廃陸の旅団

走り続けていると、マールがある異変に気付いた。

「あれ?変なのに道塞がれたのってあそこだよね?」

前方を指差すマール。

確かにそこにあったはずのニーヴァスが硬化した物体が見当たらなかった。

「てぇことは、とっつぁんが破壊したのか?」

「それはそれでオカシイだろオスカー。だったら何で老師の姿が無いんだ?」

ニーヴァスの塊があったはずの場所を抜けて、広い空間に出る。

「――出口も何もない行き止まりだ。」

そこはただ広いだけの空間で抜け道らしいものも何もなかった。

辺りを慎重に調べ始めた一行だったが、ある物をジンが見つけた。

「――これ、超電圧で床が焼き焦がされた跡だ。
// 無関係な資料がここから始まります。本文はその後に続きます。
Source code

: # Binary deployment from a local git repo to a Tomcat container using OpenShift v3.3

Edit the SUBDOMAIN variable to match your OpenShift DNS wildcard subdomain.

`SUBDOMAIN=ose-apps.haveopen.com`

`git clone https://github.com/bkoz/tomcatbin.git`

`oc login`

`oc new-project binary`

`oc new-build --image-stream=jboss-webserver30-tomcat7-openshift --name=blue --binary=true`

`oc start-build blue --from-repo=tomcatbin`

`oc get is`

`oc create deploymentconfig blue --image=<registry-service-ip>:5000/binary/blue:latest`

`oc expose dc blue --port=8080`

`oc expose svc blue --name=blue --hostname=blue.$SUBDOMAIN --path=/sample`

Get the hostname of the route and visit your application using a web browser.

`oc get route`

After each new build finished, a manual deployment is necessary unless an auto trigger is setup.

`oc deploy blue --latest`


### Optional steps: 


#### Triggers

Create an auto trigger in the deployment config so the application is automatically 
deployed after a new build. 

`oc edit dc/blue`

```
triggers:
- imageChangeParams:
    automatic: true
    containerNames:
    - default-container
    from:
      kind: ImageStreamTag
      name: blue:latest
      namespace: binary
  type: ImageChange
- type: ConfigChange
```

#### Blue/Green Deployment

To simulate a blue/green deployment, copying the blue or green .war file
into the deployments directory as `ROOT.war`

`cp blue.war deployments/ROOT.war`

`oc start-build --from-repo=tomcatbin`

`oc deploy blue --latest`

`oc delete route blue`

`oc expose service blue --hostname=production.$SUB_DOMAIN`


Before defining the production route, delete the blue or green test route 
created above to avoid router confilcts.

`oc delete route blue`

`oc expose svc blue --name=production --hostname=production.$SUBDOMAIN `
」

黒くなった床を指で撫でながらジンがそう言うと、皆がジンの元へと集まってきた。

「こいつは『雷狐瞬鍠』の跡だな。随分派手に戦ったみてぇじゃねぇか。」

跡を見たオスカーがアゴ髭を撫でながら言う。

するとスクアロがおもむろに詠唱を始めるのだった。

「スクアロさん何を……?」

「しっ、黙っとけ。どうやらこれは、とっつぁんの残したメッセージかもしれねぇ。」

「…………?」

スクアロの詠唱が続く。

ゆったりとした言葉が放たれる度に、黒い焦げ跡が青白く点滅していく。

「全ての思考を宿し象形物よ、刻まれし意図を今ここに現せ『エクスフィール』」

カッ。と黒い焦げ跡がまばゆい光を放った。